▸ **ACTIVITY**
Below are the entries. Transcribe exactly the lines from the one with "Entrepreneurship) & Linkedin \\" through the one with "Maximum number of", ends included, and leave out all others.

▸ **DATA TO USE**
━━━━━━━━━━━━━━━━━━━━━━━━━━━━━━
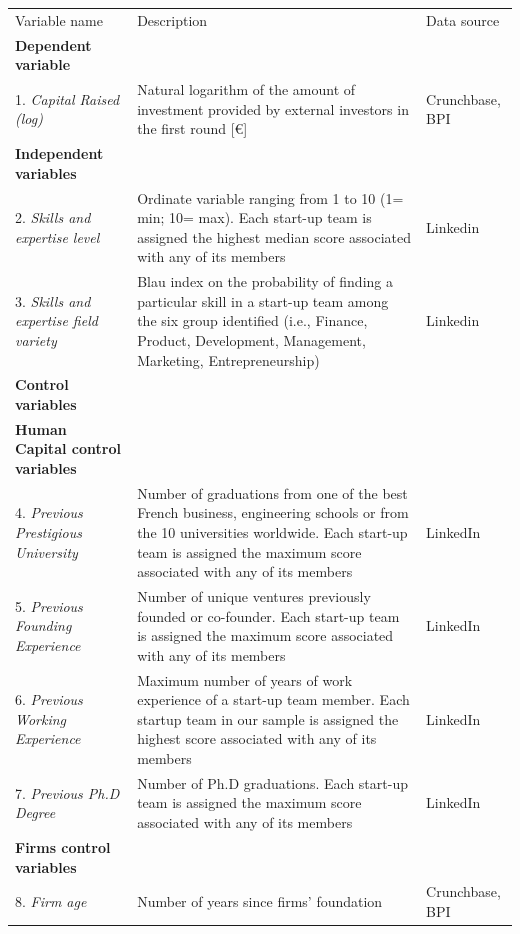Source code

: \documentclass[12pt]{article}
\begin{document}

\begin{table} [ht]
\scriptsize
\renewcommand{\arraystretch}{1.5}
\begin{tabularx}{\textwidth}{ p{5cm} p{7cm} p{2.2cm} }
\toprule
\multicolumn{1}{l}{Variable name}&\multicolumn{1}{l}{Description}&\multicolumn{1}{l}{Data source}\\
\cmidrule(r){1-3}
\textbf{Dependent variable}& &\\
1. \textit{Capital Raised (log)} & Natural logarithm of the amount of investment provided by external investors in the first round [€] & Crunchbase, BPI \\
\cmidrule(r){2-3}
\textbf{Independent variables}& &\\
2. \textit{Skills and expertise level} & Ordinate variable ranging from 1 to 10 (1= min; 10= max). Each start-up team is assigned the highest median score associated with any of its members & Linkedin\\
3. \textit{Skills and expertise field variety} & Blau index on the probability of finding a particular skill in a start-up team among the six group identified (i.e., Finance, Product, Development, Management, Marketing, Entrepreneurship) & Linkedin \\
\cmidrule(r){2-3}
\textbf{Control variables}& &\\
\textbf{Human Capital control variables}& &\\
4. \textit{Previous Prestigious University} & Number of graduations from one of the best French business, engineering schools or from the 10 universities worldwide. Each start-up team is assigned the maximum score associated with any of its members & LinkedIn\\
5. \textit{Previous Founding Experience} & Number of unique ventures previously founded or co-founder. Each start-up team is assigned the maximum score associated with any of its members & LinkedIn\\
6. \textit{Previous Working Experience} & Maximum number of years of work experience of a start-up team member. Each startup team in our sample is assigned the highest score associated with any of its members & LinkedIn\\
7. \textit{Previous Ph.D Degree} & Number of Ph.D graduations. Each start-up team is assigned the maximum score associated with any of its members & LinkedIn\\
\textbf{Firms control variables}& &\\
8. \textit{Firm age} & Number of years since firms' foundation & Crunchbase, BPI\\

\end{tabularx}
\end{table}
\end{document}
━━━━━━━━━━━━━━━━━━━━━━━━━━━━━━
▸ **RESULT FOR THIS TASK**
3. \textit{Skills and expertise field variety} & Blau index on the probability of finding a particular skill in a start-up team among the six group identified (i.e., Finance, Product, Development, Management, Marketing, Entrepreneurship) & Linkedin \\
\cmidrule(r){2-3}
\textbf{Control variables}& &\\
\textbf{Human Capital control variables}& &\\
4. \textit{Previous Prestigious University} & Number of graduations from one of the best French business, engineering schools or from the 10 universities worldwide. Each start-up team is assigned the maximum score associated with any of its members & LinkedIn\\
5. \textit{Previous Founding Experience} & Number of unique ventures previously founded or co-founder. Each start-up team is assigned the maximum score associated with any of its members & LinkedIn\\
6. \textit{Previous Working Experience} & Maximum number of years of work experience of a start-up team member. Each startup team in our sample is assigned the highest score associated with any of its members & LinkedIn\\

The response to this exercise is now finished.